Cuando la fumigación llegó a Cartagena del Poniente, yo recuerdo que mi papá hacía abrir todas las puertas de la casa que daban a la calle para que, cuando pasara el camión de la fumigación, entrara bastante producto en forma de neblina. Inclusive, daba alguna propina a los trabajadores de la fumigación para que se detuvieran unos minutos más frente a la casa y echaran dentro, más neblina.
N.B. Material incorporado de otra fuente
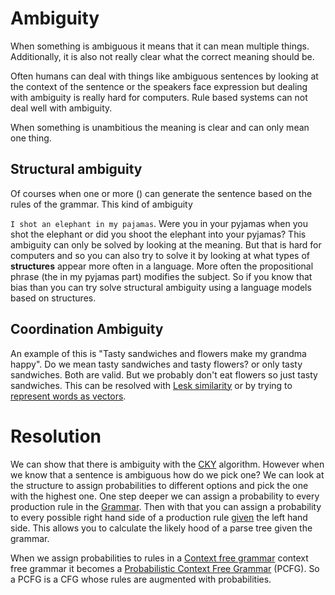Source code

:# Ambiguity 
When something is ambiguous it means that it can mean multiple things. Additionally, it is also not really clear what the correct meaning should be.

Often humans can deal with things like ambiguous sentences by looking at the context of the sentence or the speakers face expression but dealing with ambiguity is really hard for computers. Rule based systems can not deal well with ambiguity.  

When something is unambitious the meaning is clear and can only mean one thing.

## Structural ambiguity
Of courses when one or more () can generate the sentence based on the rules of the grammar. This kind of ambiguity 

`I shot an elephant in my pajamas`.  Were you in your pyjamas when you shot the elephant or did you shoot the elephant into your pyjamas? This ambiguity can only be solved by looking at the meaning. But that is hard for computers and so you can also try to solve it by looking at what types of **structures** appear more often in a language. More often the propositional phrase (the in my pyjamas part) modifies the subject. So if you know that bias than you can try solve structural ambiguity using a language models based on structures. 

## Coordination Ambiguity
An example of this is "Tasty sandwiches and flowers make my grandma happy". Do we mean tasty sandwiches and tasty flowers? or only tasty sandwiches. Both are valid. But we probably don't eat flowers so just tasty sandwiches. This can be resolved with [Lesk similarity](../Data/Thesaurus.md) or by trying to [represent words as vectors](../Semantic-Similarity/Vector%20semantics.md).

# Resolution
We can show that there is ambiguity with the [CKY](CKY.md) algorithm. However when we know that a sentence is ambiguous how do we pick one? We can look at the structure to assign probabilities to different options and pick the one with the highest one. One step deeper we can assign a probability to every production rule in the [Grammar](Grammar.md).  Then with that you can assign a probability to every possible right hand side of a production rule [given](../Classification/Native%20baiyes/Bayes%20rule.md) the left hand side. This allows you to calculate the likely hood of a parse tree given the grammar.  

When we assign probabilities to rules in a [Context free grammar](Context%20free%20grammars.md) context free grammar it becomes a [Probabilistic Context Free Grammar](Probabilistic%20Context%20Free%20Grammar.md) (PCFG). So a PCFG is a CFG whose rules are augmented with probabilities.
A Quibdó también llegó la fumigación, pero sucedió que allá, parece que la dosis de DDT fue más fuerte, hasta el punto que acabó con todos los gatos. La ciudad se vio de pronto llena de ratones y de ratas tan grandes, que por allá las llamaban chuan. Se estaban volviendo locos con tantos roedores, que los parientes le escribieron a mi papá pidiendo auxilio para que les enviara gatos.
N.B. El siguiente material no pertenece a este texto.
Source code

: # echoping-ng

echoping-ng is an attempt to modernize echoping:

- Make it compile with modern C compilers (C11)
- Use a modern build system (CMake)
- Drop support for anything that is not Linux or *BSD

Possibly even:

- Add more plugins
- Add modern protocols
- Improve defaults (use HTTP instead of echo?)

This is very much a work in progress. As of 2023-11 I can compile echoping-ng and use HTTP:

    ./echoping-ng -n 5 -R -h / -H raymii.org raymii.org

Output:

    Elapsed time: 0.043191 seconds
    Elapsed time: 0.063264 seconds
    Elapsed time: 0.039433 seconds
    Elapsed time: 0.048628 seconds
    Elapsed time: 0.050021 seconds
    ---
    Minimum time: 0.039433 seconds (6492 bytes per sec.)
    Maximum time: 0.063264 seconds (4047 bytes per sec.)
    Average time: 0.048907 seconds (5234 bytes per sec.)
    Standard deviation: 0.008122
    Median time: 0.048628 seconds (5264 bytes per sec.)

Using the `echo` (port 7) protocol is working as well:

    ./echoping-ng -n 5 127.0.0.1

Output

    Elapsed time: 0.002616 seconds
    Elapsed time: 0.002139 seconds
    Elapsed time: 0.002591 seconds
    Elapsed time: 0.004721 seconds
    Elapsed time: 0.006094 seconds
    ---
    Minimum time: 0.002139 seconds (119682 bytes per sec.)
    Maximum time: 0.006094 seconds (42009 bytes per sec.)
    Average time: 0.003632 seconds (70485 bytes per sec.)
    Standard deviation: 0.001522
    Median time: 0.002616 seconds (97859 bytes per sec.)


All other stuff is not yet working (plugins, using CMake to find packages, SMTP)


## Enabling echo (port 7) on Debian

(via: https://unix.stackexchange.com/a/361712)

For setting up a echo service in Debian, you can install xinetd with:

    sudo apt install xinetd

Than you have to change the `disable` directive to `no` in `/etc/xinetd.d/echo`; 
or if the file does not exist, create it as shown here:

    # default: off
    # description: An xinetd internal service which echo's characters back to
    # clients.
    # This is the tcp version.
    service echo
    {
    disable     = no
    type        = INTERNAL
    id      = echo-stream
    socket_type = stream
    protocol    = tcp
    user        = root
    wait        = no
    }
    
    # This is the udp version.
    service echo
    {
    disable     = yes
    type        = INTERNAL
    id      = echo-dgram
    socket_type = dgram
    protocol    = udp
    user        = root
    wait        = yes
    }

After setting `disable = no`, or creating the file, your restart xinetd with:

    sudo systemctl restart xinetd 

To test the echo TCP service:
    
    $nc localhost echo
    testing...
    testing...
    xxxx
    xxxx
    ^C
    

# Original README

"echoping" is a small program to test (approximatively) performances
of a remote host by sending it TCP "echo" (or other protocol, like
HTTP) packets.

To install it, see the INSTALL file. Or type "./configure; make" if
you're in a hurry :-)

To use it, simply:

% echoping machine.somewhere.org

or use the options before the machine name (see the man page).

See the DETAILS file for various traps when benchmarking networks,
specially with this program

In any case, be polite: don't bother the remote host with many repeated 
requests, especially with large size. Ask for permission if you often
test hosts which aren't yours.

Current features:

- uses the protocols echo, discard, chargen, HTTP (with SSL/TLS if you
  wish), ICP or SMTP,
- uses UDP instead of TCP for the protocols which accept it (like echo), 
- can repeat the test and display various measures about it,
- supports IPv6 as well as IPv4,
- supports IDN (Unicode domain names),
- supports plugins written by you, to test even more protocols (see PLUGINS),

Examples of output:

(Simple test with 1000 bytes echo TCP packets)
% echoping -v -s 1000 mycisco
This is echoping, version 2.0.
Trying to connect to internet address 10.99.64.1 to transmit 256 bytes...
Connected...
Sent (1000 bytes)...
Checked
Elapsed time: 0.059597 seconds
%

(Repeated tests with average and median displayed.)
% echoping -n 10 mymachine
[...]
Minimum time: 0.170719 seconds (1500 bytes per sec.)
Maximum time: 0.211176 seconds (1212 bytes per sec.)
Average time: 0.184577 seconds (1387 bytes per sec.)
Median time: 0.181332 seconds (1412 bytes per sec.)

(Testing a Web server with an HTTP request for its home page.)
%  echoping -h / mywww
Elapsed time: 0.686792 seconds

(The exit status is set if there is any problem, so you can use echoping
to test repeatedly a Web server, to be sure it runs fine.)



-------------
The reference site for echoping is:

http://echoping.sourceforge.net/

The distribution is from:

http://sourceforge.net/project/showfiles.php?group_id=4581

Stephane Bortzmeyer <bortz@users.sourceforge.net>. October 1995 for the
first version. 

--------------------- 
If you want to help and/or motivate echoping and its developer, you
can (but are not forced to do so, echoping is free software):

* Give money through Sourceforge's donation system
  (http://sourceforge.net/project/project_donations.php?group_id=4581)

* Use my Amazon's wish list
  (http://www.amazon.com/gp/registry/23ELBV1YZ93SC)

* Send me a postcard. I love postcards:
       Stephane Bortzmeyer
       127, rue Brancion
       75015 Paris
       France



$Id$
Fue así como se originó una gran cacería en la casa de mi papá en Cartagena. Para ello, mi papá dio la orden de abrir las puertas y ventanas que daban a la calle y colocó comida para atraer a los gatos.
Detrás de las puertas y ventanas se ponía a la servidumbre para que, cuando los gatos entraran, cerraran rápidamente las puertas. Cuando esto ocurría, se formaba una algarabía con los gritos de todos nosotros en la casa al tratar de capturarlos. Empezaba un correcorre por toda la casa y todo el mundo se armaba de sábanas, costales, baldes o lo que fuera para agarrar un gato. Era tanto el alboroto que formábamos en esa cacería que, al día siguiente, los vecinos intrigados, preguntaban que qué había pasado. Mi papá había dado la orden expresa de no contar a nadie lo que ocurría de noche en la casa y cuando los vecinos insistentes preguntaban, les decíamos que habíamos estado jugando al escondite, o se había encontrado un nido de ratas, o que por las cañerías se había metido una y entonces todos nos poníamos a corretearla hasta atraparla.
Una vez capturado un gato, mi papá había mandado a construir una especie de guacales en donde se metían los gatos capturados y al día siguiente salían directo para el muelle de La Bodeguita, o sea el que queda al frente de la Alcaldía y que era el sitio en donde atracaban los barcos de cabotaje que viajaban al Chocó.
Así se inició el envío de gatos a Quibdó que repoblaron el municipio que había quedado desierto (de estos felinos) por los matados con el DDT, hasta que en el vecindario en donde vivíamos empezaron a notar su ausencia y, para evitar mayores investigaciones, se suspendió la cacería y esto acabó con la “exportación”.